Mr. Kweku Mortey, a member of the Free Tsatsu Movement, disclosed this on Joy FM’s Super Morning Show on Tuesday.
The Free Tsatsu Movement, a pressure group clamoring for justice for Tsatsu Tsikata who is serving a five-year jail term at Nsawam Medium Security Prisons, says it is broadening its scope to ensure that all and sundry in Ghana is treated justly.
Mr. Mortey noted that some of the people Mr. Tsikata has come into contact with in prison have their cases taken up by the Movement and some are presently pending before the Appeal Court. “Yesterday I was in court on one of such cases”.
“The broader issue is for attention to be drawn to all issues of injustice,” he emphasized.
The group, he said believed that the need for people to stand up against such injustices is long overdue, and in the case of Mr. Tsikata, he maintained the man “is just not guilty, he is completely innocent”.
Mr. Mortey admitted exhibiting signs of cowardice years back and promised “from now on I will stand up” against injustice.
He said Ghanaians should make it a duty to ensure that the judicial system does what is right by making their voices heard.
“You get abhorred when you hear the voice of a clearly capricious and bias judge sentencing a man, bending all the rules.
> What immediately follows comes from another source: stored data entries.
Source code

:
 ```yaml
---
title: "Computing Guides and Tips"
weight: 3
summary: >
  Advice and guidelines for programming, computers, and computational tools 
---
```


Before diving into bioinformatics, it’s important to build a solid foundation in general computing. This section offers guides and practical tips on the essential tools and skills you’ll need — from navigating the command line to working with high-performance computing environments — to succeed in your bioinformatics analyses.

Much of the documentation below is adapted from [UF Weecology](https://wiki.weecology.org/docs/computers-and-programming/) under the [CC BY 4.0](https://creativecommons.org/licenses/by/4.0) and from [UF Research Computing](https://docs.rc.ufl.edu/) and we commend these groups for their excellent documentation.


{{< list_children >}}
We believe the Supreme Court has the opportunity to set aside this process, but we also believe, beyond that Ghanaians must be conscientized to realize that they have a stake in the work of the judiciary and therefore they should always make their voices heard.”
When probed by the programme host, Kojo Oppong-Nkrumah, whether their actions would not even aggravate issue and deplete Tsatsu’s chances of being released, he explained that the Movement is not attacking the judiciary but a specific court ruling which he described as “obnoxious”.
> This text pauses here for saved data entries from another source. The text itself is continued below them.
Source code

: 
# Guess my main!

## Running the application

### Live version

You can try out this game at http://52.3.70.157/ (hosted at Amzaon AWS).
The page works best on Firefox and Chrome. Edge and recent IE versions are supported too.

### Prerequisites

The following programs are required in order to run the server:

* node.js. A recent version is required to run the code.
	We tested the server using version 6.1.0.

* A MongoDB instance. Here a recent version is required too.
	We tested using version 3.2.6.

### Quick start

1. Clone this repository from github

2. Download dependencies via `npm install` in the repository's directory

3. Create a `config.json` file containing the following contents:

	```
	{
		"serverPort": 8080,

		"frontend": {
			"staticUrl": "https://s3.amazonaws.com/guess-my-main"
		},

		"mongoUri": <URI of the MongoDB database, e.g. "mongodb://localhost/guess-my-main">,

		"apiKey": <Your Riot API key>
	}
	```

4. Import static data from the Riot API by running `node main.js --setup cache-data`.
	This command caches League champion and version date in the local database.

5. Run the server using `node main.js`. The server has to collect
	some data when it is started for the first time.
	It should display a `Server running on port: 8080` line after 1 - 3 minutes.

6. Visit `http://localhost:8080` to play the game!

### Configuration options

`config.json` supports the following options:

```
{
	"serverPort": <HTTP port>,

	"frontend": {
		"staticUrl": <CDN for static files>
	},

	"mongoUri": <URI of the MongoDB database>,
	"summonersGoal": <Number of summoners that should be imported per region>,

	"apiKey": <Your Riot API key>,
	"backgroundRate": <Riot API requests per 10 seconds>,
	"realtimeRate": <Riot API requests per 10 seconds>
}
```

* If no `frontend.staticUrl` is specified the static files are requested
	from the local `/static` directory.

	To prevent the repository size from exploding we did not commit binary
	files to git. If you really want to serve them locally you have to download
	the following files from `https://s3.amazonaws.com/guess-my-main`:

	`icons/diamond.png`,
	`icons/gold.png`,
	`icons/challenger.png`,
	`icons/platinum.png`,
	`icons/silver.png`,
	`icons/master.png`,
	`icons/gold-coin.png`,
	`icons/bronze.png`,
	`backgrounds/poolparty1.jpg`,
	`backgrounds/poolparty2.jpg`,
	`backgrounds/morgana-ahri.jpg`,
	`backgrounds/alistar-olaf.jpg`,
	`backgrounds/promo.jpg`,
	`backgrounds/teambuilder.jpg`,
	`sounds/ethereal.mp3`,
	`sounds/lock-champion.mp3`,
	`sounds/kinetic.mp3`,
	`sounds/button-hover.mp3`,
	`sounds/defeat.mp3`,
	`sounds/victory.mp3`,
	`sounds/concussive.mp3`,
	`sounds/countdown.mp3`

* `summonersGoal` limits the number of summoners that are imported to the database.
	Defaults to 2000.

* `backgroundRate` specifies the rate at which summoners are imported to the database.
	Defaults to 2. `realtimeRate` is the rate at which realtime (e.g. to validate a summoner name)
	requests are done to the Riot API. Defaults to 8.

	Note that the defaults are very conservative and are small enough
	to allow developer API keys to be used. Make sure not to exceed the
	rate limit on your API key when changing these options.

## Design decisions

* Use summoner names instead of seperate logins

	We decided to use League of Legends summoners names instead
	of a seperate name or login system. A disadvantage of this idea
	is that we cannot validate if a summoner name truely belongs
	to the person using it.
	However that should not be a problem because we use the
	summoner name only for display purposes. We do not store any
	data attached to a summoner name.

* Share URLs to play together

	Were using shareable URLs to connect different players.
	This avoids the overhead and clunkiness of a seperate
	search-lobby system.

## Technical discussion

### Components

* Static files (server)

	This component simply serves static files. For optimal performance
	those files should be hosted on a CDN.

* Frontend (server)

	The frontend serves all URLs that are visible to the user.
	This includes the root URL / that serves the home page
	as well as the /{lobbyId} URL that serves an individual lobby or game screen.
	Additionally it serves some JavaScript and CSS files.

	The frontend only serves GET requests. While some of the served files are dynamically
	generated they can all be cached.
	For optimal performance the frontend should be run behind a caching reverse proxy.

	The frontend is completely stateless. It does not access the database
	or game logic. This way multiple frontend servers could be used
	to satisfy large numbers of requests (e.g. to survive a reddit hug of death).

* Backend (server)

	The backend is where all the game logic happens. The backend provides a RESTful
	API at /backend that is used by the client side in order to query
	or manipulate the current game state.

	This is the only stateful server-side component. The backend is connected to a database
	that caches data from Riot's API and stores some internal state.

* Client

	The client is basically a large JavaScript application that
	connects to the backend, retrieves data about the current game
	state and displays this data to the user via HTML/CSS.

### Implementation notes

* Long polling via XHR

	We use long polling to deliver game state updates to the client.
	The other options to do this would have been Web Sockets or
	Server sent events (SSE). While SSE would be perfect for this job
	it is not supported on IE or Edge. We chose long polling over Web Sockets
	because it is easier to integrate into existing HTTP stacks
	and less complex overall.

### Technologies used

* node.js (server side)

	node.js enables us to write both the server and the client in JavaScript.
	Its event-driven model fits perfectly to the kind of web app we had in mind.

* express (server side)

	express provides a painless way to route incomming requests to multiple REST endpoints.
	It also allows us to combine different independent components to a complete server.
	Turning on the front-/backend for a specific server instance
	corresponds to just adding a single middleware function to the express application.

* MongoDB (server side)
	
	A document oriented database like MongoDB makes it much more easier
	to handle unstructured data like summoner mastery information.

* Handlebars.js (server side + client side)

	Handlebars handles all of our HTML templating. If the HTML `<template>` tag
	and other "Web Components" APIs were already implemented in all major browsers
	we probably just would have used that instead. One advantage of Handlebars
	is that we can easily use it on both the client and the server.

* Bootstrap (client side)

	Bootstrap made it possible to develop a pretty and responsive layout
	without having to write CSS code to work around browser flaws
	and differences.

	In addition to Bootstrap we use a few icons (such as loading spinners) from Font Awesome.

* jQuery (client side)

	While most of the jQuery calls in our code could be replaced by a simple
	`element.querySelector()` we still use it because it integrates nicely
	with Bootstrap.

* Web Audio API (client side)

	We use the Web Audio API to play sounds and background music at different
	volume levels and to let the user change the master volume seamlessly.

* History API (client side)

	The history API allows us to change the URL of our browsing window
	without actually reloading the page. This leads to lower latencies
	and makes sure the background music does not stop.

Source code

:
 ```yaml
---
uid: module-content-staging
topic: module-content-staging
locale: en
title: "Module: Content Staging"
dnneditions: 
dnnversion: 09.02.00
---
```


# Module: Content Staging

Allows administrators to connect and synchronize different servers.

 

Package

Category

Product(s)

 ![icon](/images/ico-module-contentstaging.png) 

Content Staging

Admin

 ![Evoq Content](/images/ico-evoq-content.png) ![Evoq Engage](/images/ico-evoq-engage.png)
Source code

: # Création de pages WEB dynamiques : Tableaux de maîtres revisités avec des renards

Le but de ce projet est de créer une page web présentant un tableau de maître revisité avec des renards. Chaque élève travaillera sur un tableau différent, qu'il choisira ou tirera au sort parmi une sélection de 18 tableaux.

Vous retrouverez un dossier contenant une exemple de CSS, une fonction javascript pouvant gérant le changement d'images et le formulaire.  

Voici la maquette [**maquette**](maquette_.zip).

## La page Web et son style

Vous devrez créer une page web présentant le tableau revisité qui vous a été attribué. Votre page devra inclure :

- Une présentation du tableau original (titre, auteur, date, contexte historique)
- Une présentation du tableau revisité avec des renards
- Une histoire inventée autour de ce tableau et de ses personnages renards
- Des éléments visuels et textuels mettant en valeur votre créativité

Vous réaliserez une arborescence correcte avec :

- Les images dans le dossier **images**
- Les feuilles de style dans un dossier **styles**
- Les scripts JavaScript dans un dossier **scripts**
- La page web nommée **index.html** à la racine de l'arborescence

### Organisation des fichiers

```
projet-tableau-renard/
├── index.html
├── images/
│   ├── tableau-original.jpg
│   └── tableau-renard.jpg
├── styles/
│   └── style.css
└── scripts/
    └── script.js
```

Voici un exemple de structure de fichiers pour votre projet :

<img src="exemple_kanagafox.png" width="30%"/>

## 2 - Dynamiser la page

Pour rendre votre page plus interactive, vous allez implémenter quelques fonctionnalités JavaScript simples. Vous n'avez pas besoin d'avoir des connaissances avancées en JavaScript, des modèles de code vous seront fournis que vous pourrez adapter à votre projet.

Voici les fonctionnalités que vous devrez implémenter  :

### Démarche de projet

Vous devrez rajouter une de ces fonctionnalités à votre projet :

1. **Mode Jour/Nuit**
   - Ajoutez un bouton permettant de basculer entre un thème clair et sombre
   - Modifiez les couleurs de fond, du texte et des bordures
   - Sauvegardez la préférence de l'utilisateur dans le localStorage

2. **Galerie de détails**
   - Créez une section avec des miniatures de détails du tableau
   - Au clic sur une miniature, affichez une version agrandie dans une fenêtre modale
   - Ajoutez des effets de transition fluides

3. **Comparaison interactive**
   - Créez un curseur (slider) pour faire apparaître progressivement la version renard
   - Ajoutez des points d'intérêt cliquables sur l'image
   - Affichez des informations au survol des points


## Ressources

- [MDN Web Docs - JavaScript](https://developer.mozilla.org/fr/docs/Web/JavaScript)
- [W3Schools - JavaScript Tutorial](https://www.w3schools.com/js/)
According to Mr. Tony Lithur, a leading member of the Movement, “it would be quite unfortunate” should the Supreme Court fail to reverse the lower court’s decision merely because of their activities.
He also suspected political vindictiveness behind Tsatsu’s incarceration and would therefore be a “bad precedent” for the judiciary to “stamp its approval” on the ruling.
By the 18th June 2008 ruling of an Accra High Court, Mr. Tsatsu Tsikata was found guilty of four counts, however, Mr. Lithur said, “The prosecution did not succeed in proving the case that Mr. Tsikata was reckless or fraudulent or willful in a decision to invest in Valley Farms, I think it also failed to prove that there was a lost in this particular case."
He described the incident as both “morally and legally wrong”.
Mr. Tsatsu Tsikata is expected to appear in court on 16th of October 2008. Meanwhile the Movement would soon take its campaign to Ho, Cape Coast and Tamale respectively.